The first question I have to ask is "where is the working model". Where are the pictures of the "real" system. Where is the data that shows how many watts are produced, how many miles there are to the gallon, how many degrees cooler the room is. I get so very bored with "it feels like it's working" or "my car feels like it has more power"! My advice is to stop talking about these ideas and start testing them. Your attitude will change real quick!

But hey, maybe a wind powered fuel cell hydrogen generator will work better with polarizing magnets!


----------



## ryanthomas (Dec 10, 2009)

I partially agree with you about "wonder systems." I have studied plenty of alternative energy ideas, and lots of them are junk. But I keep an open mind. The reason I posted here was because I knew people would be critical of the idea and I was looking for any reason not to waste my time on the concept. So far I have received some helpful suggestions, but no one has come close to convincing me that this isn't feasible. So I will probably do some experimentation with it. I should be able to test it out for a hundred bucks. If it fails miserably, I'm not out much money. If it shows promise I can go from there.

This guy who came up with this is a dreamer, no doubt about that. But that doesn't automatically disqualify all of his ideas. I've read some of his other ideas and some seem stupid and worthless while some seem valuable. He claims to be a nuclear physicist, maybe he's lying. But as far as I can tell, he knows what he's talking about, and I am a reasonably intelligent person. He claims there are over 9,000 of these refrigeration systems in use. Maybe he's lying. I don't care. I'm the type of person who is willing to test something before dismissing it, unless it is obviously junk science, like over-unity devices. No one has told me any solid reason this cannot work. So I'll see for myself, unless I find a fatal flaw with it first. Thanks to everyone who provided helpful feedback. I'm still open to more if anyone has any.


----------



## wind power (Sep 29, 2010)

Hi Ryan, 

Indeed that&#8217;s what it takes to be innovative, that is to dream.
However my first impression of the web site, after a very brief scan of it, was there was a lot of theoretical stuff and it was very short on trial error experimentation.

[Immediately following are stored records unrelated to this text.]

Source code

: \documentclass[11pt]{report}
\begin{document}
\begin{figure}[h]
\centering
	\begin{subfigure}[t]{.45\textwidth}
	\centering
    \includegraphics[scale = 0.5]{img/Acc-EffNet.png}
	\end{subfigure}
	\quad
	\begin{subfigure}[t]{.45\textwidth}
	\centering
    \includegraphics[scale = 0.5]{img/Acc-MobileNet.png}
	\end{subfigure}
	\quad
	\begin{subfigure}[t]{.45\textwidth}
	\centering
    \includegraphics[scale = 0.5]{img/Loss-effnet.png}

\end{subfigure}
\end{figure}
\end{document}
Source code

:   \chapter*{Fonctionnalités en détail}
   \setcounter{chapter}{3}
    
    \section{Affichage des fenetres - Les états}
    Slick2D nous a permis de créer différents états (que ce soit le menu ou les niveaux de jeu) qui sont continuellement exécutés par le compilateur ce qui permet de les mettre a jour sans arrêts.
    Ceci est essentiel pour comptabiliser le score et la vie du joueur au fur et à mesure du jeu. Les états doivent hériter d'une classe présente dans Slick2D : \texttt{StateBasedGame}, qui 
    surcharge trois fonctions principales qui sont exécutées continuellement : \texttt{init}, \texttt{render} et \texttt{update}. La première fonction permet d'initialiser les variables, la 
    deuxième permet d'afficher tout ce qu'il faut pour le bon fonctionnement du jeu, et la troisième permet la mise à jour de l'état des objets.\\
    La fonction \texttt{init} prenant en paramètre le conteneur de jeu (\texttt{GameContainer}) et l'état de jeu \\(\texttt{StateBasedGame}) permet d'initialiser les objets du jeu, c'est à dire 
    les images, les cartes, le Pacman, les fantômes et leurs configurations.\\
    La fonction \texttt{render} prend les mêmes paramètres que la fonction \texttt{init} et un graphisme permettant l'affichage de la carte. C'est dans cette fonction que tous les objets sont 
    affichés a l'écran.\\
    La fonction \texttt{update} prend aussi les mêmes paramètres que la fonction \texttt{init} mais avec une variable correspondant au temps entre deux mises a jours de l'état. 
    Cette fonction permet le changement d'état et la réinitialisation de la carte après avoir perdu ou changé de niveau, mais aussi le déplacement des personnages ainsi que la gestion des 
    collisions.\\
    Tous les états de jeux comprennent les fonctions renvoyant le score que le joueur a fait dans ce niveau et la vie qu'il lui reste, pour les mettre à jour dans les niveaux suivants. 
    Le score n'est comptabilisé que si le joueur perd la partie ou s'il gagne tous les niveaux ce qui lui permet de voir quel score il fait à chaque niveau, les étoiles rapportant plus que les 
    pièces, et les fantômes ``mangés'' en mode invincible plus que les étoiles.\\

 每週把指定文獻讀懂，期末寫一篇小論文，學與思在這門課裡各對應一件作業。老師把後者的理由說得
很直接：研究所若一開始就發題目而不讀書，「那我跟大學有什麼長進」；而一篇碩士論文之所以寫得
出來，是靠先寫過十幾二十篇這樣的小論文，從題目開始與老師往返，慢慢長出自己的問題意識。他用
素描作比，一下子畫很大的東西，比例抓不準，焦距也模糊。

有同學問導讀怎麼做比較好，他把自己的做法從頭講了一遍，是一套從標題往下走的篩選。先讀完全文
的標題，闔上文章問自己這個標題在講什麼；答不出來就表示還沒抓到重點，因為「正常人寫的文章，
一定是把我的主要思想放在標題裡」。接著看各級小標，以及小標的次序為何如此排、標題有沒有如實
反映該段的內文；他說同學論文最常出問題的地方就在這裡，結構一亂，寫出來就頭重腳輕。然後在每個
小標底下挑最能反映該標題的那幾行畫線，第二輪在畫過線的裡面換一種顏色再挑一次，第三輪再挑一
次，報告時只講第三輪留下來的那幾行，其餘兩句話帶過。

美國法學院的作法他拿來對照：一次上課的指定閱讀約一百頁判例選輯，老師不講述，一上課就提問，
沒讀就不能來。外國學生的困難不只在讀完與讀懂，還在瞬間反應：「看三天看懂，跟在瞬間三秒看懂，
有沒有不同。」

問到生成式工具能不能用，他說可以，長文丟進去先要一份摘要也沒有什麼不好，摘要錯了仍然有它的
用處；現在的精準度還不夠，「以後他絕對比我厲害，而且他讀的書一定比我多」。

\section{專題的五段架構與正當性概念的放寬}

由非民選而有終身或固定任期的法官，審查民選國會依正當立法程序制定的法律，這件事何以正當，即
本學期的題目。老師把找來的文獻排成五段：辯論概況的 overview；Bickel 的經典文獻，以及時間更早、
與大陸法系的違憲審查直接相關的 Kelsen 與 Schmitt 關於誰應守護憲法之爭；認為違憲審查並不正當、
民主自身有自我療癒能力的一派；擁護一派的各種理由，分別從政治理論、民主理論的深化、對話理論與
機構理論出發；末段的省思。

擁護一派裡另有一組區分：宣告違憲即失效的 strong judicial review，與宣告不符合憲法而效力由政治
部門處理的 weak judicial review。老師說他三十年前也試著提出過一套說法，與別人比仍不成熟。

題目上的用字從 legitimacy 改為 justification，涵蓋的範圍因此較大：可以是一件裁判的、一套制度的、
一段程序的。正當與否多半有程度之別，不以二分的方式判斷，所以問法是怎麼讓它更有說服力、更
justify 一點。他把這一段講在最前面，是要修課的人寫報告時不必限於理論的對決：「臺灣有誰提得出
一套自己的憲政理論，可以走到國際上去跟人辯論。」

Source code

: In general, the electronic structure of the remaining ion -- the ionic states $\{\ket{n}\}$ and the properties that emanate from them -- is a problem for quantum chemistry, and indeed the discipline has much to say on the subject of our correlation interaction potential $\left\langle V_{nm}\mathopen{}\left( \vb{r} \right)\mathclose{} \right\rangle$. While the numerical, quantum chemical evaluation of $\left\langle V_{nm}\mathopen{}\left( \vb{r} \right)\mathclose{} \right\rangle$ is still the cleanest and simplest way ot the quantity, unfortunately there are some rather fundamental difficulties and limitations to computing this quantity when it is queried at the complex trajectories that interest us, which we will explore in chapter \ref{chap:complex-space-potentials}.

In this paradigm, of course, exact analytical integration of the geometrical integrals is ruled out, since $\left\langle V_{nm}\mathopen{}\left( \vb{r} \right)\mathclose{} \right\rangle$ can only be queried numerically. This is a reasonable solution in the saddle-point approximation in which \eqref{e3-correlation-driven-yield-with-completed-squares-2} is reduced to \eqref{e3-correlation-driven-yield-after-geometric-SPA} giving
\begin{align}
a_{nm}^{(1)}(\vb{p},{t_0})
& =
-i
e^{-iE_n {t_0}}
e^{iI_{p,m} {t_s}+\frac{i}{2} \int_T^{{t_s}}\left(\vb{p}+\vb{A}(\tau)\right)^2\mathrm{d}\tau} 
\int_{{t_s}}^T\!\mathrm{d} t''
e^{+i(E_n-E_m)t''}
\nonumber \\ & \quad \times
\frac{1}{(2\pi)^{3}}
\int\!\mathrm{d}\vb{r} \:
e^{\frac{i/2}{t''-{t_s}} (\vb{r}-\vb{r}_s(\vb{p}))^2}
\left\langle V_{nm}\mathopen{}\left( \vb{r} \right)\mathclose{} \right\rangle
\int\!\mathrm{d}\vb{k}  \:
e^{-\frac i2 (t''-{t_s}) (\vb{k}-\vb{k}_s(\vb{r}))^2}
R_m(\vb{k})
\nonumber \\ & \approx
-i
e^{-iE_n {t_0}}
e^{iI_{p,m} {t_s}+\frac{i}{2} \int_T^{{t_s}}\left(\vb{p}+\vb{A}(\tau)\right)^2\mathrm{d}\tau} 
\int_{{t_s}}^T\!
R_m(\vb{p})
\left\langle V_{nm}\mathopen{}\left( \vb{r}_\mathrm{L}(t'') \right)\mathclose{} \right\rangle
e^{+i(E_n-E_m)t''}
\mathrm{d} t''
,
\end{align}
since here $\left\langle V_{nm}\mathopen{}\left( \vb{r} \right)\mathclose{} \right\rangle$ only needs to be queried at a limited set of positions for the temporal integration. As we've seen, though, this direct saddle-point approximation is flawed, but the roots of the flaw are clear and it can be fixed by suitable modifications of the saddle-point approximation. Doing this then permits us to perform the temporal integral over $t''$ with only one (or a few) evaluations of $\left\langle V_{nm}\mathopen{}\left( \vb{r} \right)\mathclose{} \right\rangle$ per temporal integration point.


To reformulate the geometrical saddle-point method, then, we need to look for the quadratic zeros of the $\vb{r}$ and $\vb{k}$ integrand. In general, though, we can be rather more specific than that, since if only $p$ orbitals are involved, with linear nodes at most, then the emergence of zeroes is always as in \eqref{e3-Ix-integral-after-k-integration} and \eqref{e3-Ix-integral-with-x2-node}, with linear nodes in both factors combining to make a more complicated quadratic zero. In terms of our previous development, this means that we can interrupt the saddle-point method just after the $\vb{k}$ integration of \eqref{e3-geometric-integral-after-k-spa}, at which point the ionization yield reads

One of the best homebrew cooling systems short of buying an air conditioner was a fellow I saw on YouTube who simply bought some 1/4 copper tubing and loosely uncoiled it and then he used some zip ties to attach it to the guard of a cheap-o box fan, from one end of the copper tubing, he attached a small aquarium pump with a short length of plastic hose, simply by shoving it over the copper tubing, on the other end he did the same thing with the plastic tubing.
He then put the aquarium pump into a cooler which had slurry of ice and water, and then the return line also went back into the cooler too.
He cut on the pump and the box fan ...it worked just like a swamp chiller.

Old timers use to do the same thing, but different application... they would soak some hay or straw and let a fan blow across it.

But back to your topic, the probability of it working mechanically is very high, after all old Aeromotor windmills were used for pumping water. But to get the necessary mechanical linkage and torque required to push everything will probably be a blade swept area of no less than about 15 feet.
Your biggest hurdles are:

No winds of 10mph or greater you are going to be panting and sweating like a wart hog on the Serengeti Plain after a long chase by a Cheetah
There is very little available power in winds less than 5-6 miles an hour.

Lastly how deep is this thing going to be???
It has to draw incoming air from somewhere...so that&#8217;s telling me it&#8217;s coming from above....thus does it have enough time to cool...after it makes its run through the double acting pump and through the tunnel and end user?
It would have to be a very long run....anyone who has used compressed air around a mechanical shop will tell you it comes out a bit cooler but not enough to make you go "AAAAHHHHH" on a hot summer day....so I'm thinking this piping will have to be deep


----------



## ryanthomas (Dec 10, 2009)

wind power said:


> One of the best homebrew cooling systems short of buying an air conditioner was a fellow I saw on YouTube who simply bought some 1/4 copper tubing and loosely uncoiled it and then he used some zip ties to attach it to the guard of a cheap-o box fan, from one end of the copper tubing, he attached a small aquarium pump with a short length of plastic hose, simply by shoving it over the copper tubing, on the other end he did the same thing with the plastic tubing.
> He then put the aquarium pump into a cooler which had slurry of ice and water, and then the return line also went back into the cooler too.
> He cut on the pump and the box fan ...it worked just like a swamp chiller.
> 
> Old timers use to do the same thing, but different application... they would soak some hay or straw and let a fan blow across it.


I have actually used both of those ideas for cooling things in the past and they're great for some applications. They're not the same, though. The second one is like a swamp chiller, which uses evaporation to absorb heat out of the air. The first one uses simple conduction to transfer the heat to the water. But neither of those principles will work for the application I'm talking about. Basically, I want to use this concept to freeze food and keep it frozen. Maybe it will work, maybe not.

I admit I don't know much about wind power, so I will defer to the expertise of others if I decide to try to use wind to compress the air. At this stage, my focus is on the air-cycle side of the equation. The pipes in a ground heat sink would be 5-10 feet deep, and probably over 100 feet long. I don't see any reason going deeper would be beneficial. But my idea is to possibly use water as a heat sink instead, in which case I would have to do some trial and error testing. Air could even be the heat sink, just not a very good one.

I'm not sure everyone who is commenting understands the basic concept behind this, which is air-cycle refrigeration. It is simple physics based on the ideal gas law, air being nearly an ideal gas. I'm not really qualified to explain it, but maybe I will try if I can get a better grasp on it myself.


----------



## wind power (Sep 29, 2010)

It sounds like a plan, keep us posted on any progress


----------